Equi-marginal utility:
According to the law of Equi-Marginal Utility, a consumer maximizes his total utility with his limited income
when marginal utility of the last rupee spent on each commodity is equal.
Assumptions of Law of Equi-Marginal Utility:
(i) The consumer behaves rationally and seeks to maximize his total satisfaction
(ii) Utility is measurable in cardinal terms/quantitative terms
(iii) The consumer has a given scale of preference for the goods in consideration
(iv) The consumer has perfect knowledge of utility derived from goods
(v) Wants and goods are substitutable
(vi) Prices of goods remain unchanged
(vii) Consumer income is fixed
(viii) The marginal utility of money is constant
Limitations of the Law of Equi-Marginal Utility:
Consumer expenditure may not conform to the law due to the following limitations:
(i) Consumers do not make conscious calculations

The operation of the law involves calculations and comparison of the expected satisfaction from an amount
of money spent on alternative goods and services.
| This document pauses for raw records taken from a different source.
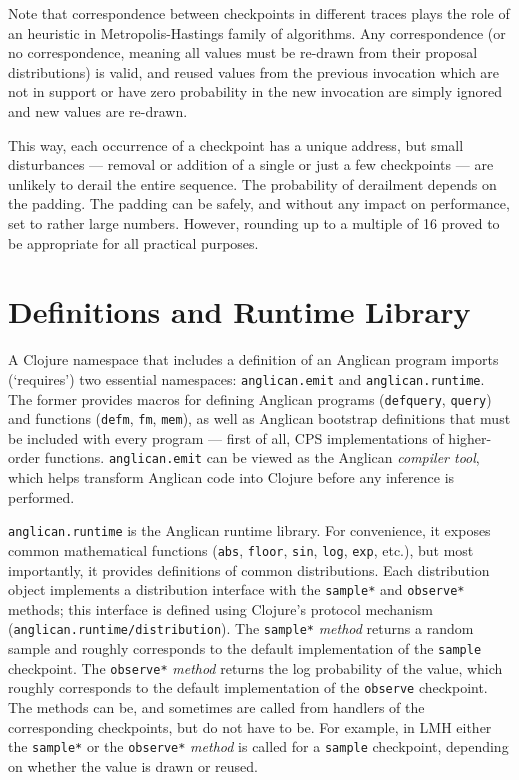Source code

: \documentclass[sigconf]{acmart}
\begin{document}
Note that correspondence between checkpoints in different
traces plays the role of an heuristic in Metropolis-Hastings
family of algorithms. Any correspondence (or no correspondence,
meaning all values must be re-drawn from their proposal
distributions) is valid, and reused values from the previous
invocation which are not in support or have zero probability in
the new invocation are simply ignored and new values are
re-drawn.

This way, each occurrence of a checkpoint has a unique address,
but small disturbances --- removal or addition of a single or just
a few checkpoints --- are unlikely to derail the entire sequence.
The probability of derailment depends on the padding. The
padding can be safely, and without any impact on performance,
set to rather large numbers. However, rounding up to a multiple
of 16 proved to be appropriate for all practical purposes.
\iftoggle{full}{%

Function \texttt{checkpoint-id} in the
\texttt{anglican.inference} namespace automates generation of
checkpoint addresses and can be used from any inference
algorithm.
}{%
}%

\section{Definitions and Runtime Library}
\label{seq:runtime}

A Clojure namespace that includes a definition of an Anglican
program imports (`requires') two essential namespaces:
\texttt{anglican.emit} and \texttt{anglican.runtime}. The former
provides macros for defining Anglican programs
(\texttt{defquery}, \texttt{query}) and functions
(\texttt{defm}, \texttt{fm}, \texttt{mem}), as well as Anglican
bootstrap definitions that must be included with every program
--- first of all, CPS implementations of higher-order functions.
\texttt{anglican.emit} can be viewed as the Anglican
\textit{compiler tool}, which helps transform Anglican code into
Clojure before any inference is performed.

\texttt{anglican.runtime} is the Anglican runtime library. For
convenience, it exposes common mathematical functions
(\texttt{abs}, \texttt{floor}, \texttt{sin}, \texttt{log},
\texttt{exp}, etc.), but most importantly, it provides
definitions of common distributions. Each distribution object implements a
distribution interface with the \texttt{sample*} and \texttt{observe*} methods;
this interface is defined using Clojure's protocol mechanism
(\texttt{anglican.{\linebreak[0]}runtime/{\linebreak[0]}distribution}).
The \texttt{sample*} \textit{method} returns a random sample and
roughly corresponds to the default implementation of the \texttt{sample} checkpoint.
The \texttt{observe*} \textit{method} returns the log probability
of the value, which roughly corresponds to the default implementation of the \texttt{observe}
checkpoint. The methods can be, and sometimes are called from
handlers of the corresponding checkpoints, but do not have to
be. For example, in LMH either the \texttt{sample*} or
the \texttt{observe*} \textit{method} is called for a
\texttt{sample} checkpoint, depending on whether the value is
drawn or reused.
\end{document}
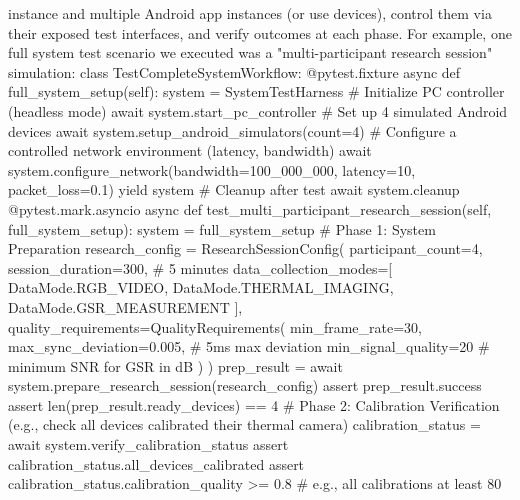 instance and multiple Android app instances (or use devices), control them via their exposed test interfaces, and verify outcomes at each phase. For example, one full system test scenario we executed was a "multi-participant research session" simulation: class TestCompleteSystemWorkflow: @pytest.fixture async def full_system_setup(self): system = SystemTestHarness # Initialize PC controller (headless mode) await system.start_pc_controller # Set up 4 simulated Android devices await system.setup_android_simulators(count=4) # Configure a controlled network environment (latency, bandwidth) await system.configure_network(bandwidth=100_000_000, latency=10, packet_loss=0.1) yield system # Cleanup after test await system.cleanup @pytest.mark.asyncio async def test_multi_participant_research_session(self, full_system_setup): system = full_system_setup # Phase 1: System Preparation research_config = ResearchSessionConfig( participant_count=4, session_duration=300, # 5 minutes data_collection_modes=[ DataMode.RGB_VIDEO, DataMode.THERMAL_IMAGING, DataMode.GSR_MEASUREMENT ], quality_requirements=QualityRequirements( min_frame_rate=30, max_sync_deviation=0.005, # 5ms max deviation min_signal_quality=20 # minimum SNR for GSR in dB ) ) prep_result = await system.prepare_research_session(research_config) assert prep_result.success assert len(prep_result.ready_devices) == 4 # Phase 2: Calibration Verification (e.g., check all devices calibrated their thermal camera) calibration_status = await system.verify_calibration_status assert calibration_status.all_devices_calibrated assert calibration_status.calibration_quality >= 0.8 # e.g., all calibrations at least 80%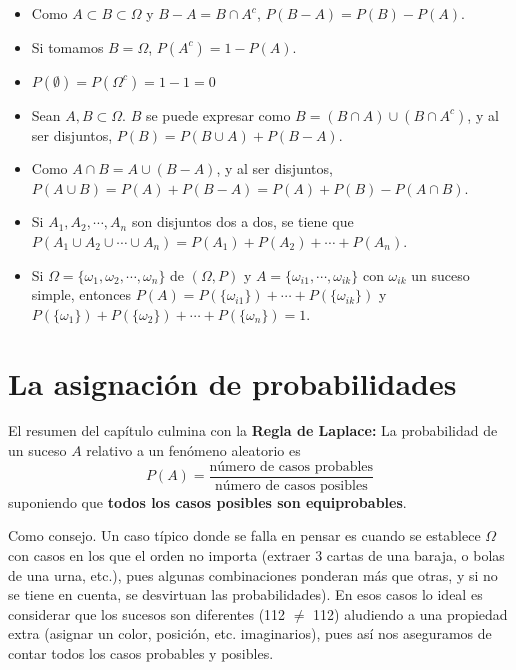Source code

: \documentclass[a4paper, 11pt]{extarticle}
\begin{document}
\begin{multicols*}{2}
\begin{itemize}
\item Como \(A \subset B \subset \Omega\) y \(B - A = B \cap A^c\), \(P(B-A) =
  P(B) - P(A)\).
\item Si tomamos \(B = \Omega\), \(P(A^c) = 1 - P(A)\).
\item \(P(\emptyset) = P(\Omega^c) = 1 - 1 = 0\)
\item Sean \(A, B \subset \Omega\). \(B\) se puede expresar como \(B = (B \cap
  A) \cup (B \cap A^c)\), y al ser disjuntos, \(P(B) = P(B \cup A) + P(B - A)\).
\item Como \(A \cap B = A \cup (B - A)\), y al ser disjuntos, \(P(A \cup B) =
  P(A) + P(B-A) = P(A) + P(B) - P(A \cap B)\).
\item Si \(A_1, A_2, \cdots, A_n\) son disjuntos dos a dos, se tiene que \(P(A_1
  \cup A_2 \cup \cdots \cup A_n) = P(A_1) + P(A_2) + \cdots + P(A_n)\).
\item Si \(\Omega = \{ \omega_1,\omega_2, \cdots, \omega_n \}\) de \((\Omega, P)\) y \(A = \{ \omega_{i1}, \cdots, \omega_{ik} \}\) con \(\omega_{ik}\) un
suceso simple, entonces \(P(A) = P(\{ \omega_{i1} \}) + \cdots + P(\{ \omega_{ik}
  \})\) y \(P(\{ \omega_1 \}) + P(\{ \omega_2 \}) + \cdots + P(\{ \omega_n
  \}) = 1\).
\end{itemize}

\end{multicols*}



\section*{La asignación de probabilidades}
\label{sec:org5d1ee0e}
\vspace{-1.5em}
\begin{multicols*}{2}
\vspace{-1.5em}

El resumen del capítulo culmina con la \textbf{Regla de Laplace:}
La probabilidad de un suceso \(A\) relativo a un fenómeno aleatorio es
\[ P(A) = \frac{\text{número de casos probables}}{\text{número de casos
posibles}} \]
suponiendo que \textbf{todos los casos posibles son equiprobables}.

Como consejo. Un caso típico donde se falla en pensar es cuando se establece 
\(\Omega\) con casos en los que el orden no importa (extraer 3 cartas de una
baraja, o bolas de una urna, etc.), pues algunas combinaciones ponderan más
que otras, y si no se tiene en cuenta, se desvirtuan las probabilidades). En
esos casos lo ideal es considerar que los sucesos son diferentes (112 \(\neq\) 112) aludiendo a una propiedad extra (asignar un color, posición, etc.
imaginarios), pues así nos aseguramos de contar todos los casos probables y
posibles.  
\end{multicols*}
\pagebreak
\end{document}
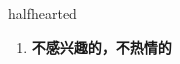 
\begin{frame}
{\huge halfhearted}
\begin{center}
\begin{enumerate}\Large
  \item \textbf{不感兴趣的，不热情的}
\end{enumerate}
\end{center}
\end{frame}
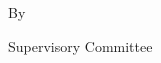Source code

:\newpage
{}

{
\centering
\thesistitle
\tpbreak
By
\tpbreak
\nameanddegrees
\tpbreak
}

\newcommand\panelist[3]{\noindent #1, #2\\\noindent(#3)\tpbreak}
\vfill
\noindent Supervisory Committee
\tpbreak
\panel
\vfill
\pagebreak
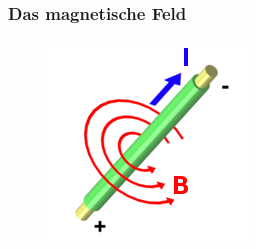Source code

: \begin{frame}
    \frametitle{Das magnetische Feld}

    \begin{center}
        \begin{minipage}{0.45\textwidth}
            \begin{center}
               \begin{figure}
          \includegraphics[width=\textwidth,height=.3\textheight,keepaspectratio]{e08/RechteHand.png}
        \end{figure}
            \end{center}
        \end{minipage}
        \begin{minipage}{0.45\textwidth}
            \begin{center}
                \begin{figure}

\end{figure}
\end{center}
\end{minipage}
\end{center}
\end{frame}
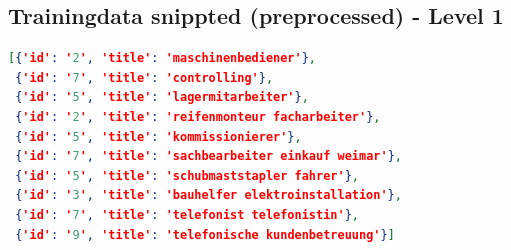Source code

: \documentclass[12pt, a4paper, titlepage]{article}
\begin{document}
\subsection{Trainingdata snippted (preprocessed) - Level 1}
\begin{lstlisting}[language=json, firstnumber=1]
[{'id': '2', 'title': 'maschinenbediener'},
 {'id': '7', 'title': 'controlling'},
 {'id': '5', 'title': 'lagermitarbeiter'},
 {'id': '2', 'title': 'reifenmonteur facharbeiter'},
 {'id': '5', 'title': 'kommissionierer'},
 {'id': '7', 'title': 'sachbearbeiter einkauf weimar'},
 {'id': '5', 'title': 'schubmaststapler fahrer'},
 {'id': '3', 'title': 'bauhelfer elektroinstallation'},
 {'id': '7', 'title': 'telefonist telefonistin'},
 {'id': '9', 'title': 'telefonische kundenbetreuung'}]
\end{lstlisting}
\end{document}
However, consumer expenditure is also based on habit
rather than conscious calculation and comparison of utility per unit of currency.
(ii) Consumer ignorance

Consumers may be unaware of other available alternatives. In this case no substitution could take place
and the law would not operate.
(iii) Custom and fashion

Some purchases are made based on custom or fashion rather than on the basis of a rational appraisal of
utility. This would distort the operation of the law.
(iv) Indivisibility of goods

The operation of the law assumes that goods and services are divisible so that the optimum point might be
reached. However, this may not be the case in practice. This prevents the marginal utilities from becoming
equalised.
(v) Underlying assumptions

The operation of the law rests on a series of assumptions which might not hold in practice.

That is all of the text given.